Records from a dataset
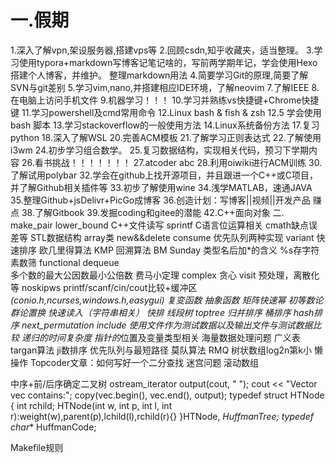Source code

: # 一.假期
1.深入了解vpn,架设服务器,搭建vps等
2.回顾csdn,知乎收藏夹，适当整理。
3.学习使用typora+markdown写博客记笔记啥的，写前两学期年记，学会使用Hexo搭建个人博客，并维护。 整理markdown用法
4.简要学习Git的原理,简要了解SVN与git差别
5.学习vim,nano,并搭建相应IDE环境，了解neovim
7.了解IEEE
8.在电脑上访问手机文件
9.机器学习！！！
10.学习并熟练vs快捷键+Chrome快捷键
11.学习powershell及cmd常用命令
12.Linux bash & fish & zsh
12.5 学会使用bash 脚本
13.学习stackoverflow的一般使用方法
14.Linux系统备份方法
17.复习python
18.深入了解WSL
20.完善ACM模板
21.了解学习正则表达式
22.了解使用i3wm
24.初步学习组合数学。
25.复习数据结构，实现相关代码，预习下学期内容
26.看书挑战！！！！！！！
27.atcoder abc
28.利用oiwiki进行ACM训练
30.了解试用polybar
32.学会在github上找开源项目，并且跟进一个C++或C项目，并了解Github相关插件等
33.初步了解使用wine
34.浅学MATLAB，速通JAVA
35.整理Github+jsDelivr+PicGo成博客
36.创造计划：写博客||视频||开发产品 赚点
38.了解Gitbook
39.发掘coding和gitee的潜能
42.C++面向对象
二. 
make_pair  lower_bound  C++文件读写   sprintf  C语言位运算相关 cmath缺点误差等  STL数据结构  array类  new&&delete  consume  优先队列两种实现
variant   快速排序   欧几里得算法   KMP  回溯算法  BM  Sunday  类型名后加*的含义  %s存字符   素数筛  functional  dequeue   
多个数的最大公因数最小公倍数  费马小定理  complex   贪心  visit  预处理，离散化等  noskipws   printf/scanf/cin/cout比较+缓冲区
*(conio.h,ncurses,windows.h,easygui)   复变函数  抽象函数  矩阵快速幂  初等数论   群论置换   快速读入（字符串相关）
快排  线段树  toptree  归并排序  桶排序  hash排序  next_permutation   include<iterator>   使用文件作为测试数据以及输出文件与测试数据比较
递归的时间复杂度  指针的*位置及变量类型相关   海量数据处理问题   广义表    targan算法  ji数排序  优先队列与最短路径  莫队算法  RMQ
树状数组log2n第k小   懒操作  Topcoder文章：如何写好一个二分查找  迷宫问题   滚动数组

中序+前/后序确定二叉树 
ostream_iterator<int> output(cout, " ");
    cout << "Vector vec contains:";
    copy(vec.begin(), vec.end(), output);
typedef struct HTNode
{
    int rchild;
    HTNode(int w, int p, int l, int r):weight(w),parent(p),lchild(l),rchild(r){}
}HTNode, *HuffmanTree;
typedef char** HuffmanCode;




Makefile规则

#### [WHAT NEEDS TO BE DONE]
In the data above, find each line that uses the string "rchild". Copy it.

#### [FINAL ANSWER]
    int rchild;
    HTNode(int w, int p, int l, int r):weight(w),parent(p),lchild(l),rchild(r){}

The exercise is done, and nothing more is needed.